Buffer your bottlenecks
Since the bottleneck is so critical, one of the things we want to do is make sure that it rarely (preferably never) runs out of work. You might wonder how a bottleneck can run dry, when, by definition, it is fed by a wider pipe? The thing to remember is that in our kanban system we're purposely limiting work-in-progress (WIP), and work items vary in size; so a couple of large items being processed upstream could end up temporarily starving the bottleneck.
The solution is to place a buffer in front of the bottleneck, as per the diagram below. In this example, the development team is the bottleneck so a buffer with a limit of 3 work items has been inserted immediately before it (the numbers at the top of the columns are the limits).
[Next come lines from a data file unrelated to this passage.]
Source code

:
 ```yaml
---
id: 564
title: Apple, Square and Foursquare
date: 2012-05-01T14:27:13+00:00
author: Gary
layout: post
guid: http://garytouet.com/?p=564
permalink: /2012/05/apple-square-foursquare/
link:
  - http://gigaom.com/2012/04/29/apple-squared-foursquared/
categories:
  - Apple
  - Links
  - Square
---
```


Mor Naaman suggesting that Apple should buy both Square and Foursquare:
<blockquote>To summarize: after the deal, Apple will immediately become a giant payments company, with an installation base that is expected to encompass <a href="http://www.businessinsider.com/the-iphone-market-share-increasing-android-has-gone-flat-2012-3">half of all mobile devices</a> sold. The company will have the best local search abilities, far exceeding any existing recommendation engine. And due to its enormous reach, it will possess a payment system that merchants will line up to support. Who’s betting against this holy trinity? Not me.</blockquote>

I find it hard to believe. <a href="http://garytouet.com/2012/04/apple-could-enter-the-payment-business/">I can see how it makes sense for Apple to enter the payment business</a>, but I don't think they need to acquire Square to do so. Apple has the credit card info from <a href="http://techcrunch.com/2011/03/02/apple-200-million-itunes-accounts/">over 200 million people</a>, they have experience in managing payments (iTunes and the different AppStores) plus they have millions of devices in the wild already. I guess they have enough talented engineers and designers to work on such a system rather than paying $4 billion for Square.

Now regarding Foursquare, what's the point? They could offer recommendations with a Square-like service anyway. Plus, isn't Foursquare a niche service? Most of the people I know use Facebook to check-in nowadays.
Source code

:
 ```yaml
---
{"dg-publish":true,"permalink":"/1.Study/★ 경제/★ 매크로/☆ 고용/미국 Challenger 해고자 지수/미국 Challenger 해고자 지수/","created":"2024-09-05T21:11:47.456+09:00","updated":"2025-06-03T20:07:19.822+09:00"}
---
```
How do you size the buffer?
Each extra item of WIP carries a penalty in terms of lead time,
so start with a small number and adjust it up or down empirically. Another
thing you might consider is breaking up larger work items into smaller items, or the opposite –
bringing together several small items to form larger items. Reducing the variability in
size of the work items may allow you to reduce the size of the buffer.
How many buffers do we need?
Strictly speaking, at any point in time, there
can only be one bottleneck in the pipeline. However, when you have variation
– not just in terms of the size of work items, but in terms of the type of
work and the people involved –
the bottleneck may move from time to time.
After a while of running the kanban system you'll get a feel for where the
bottlenecks most commonly appear. Place your buffers appropriately.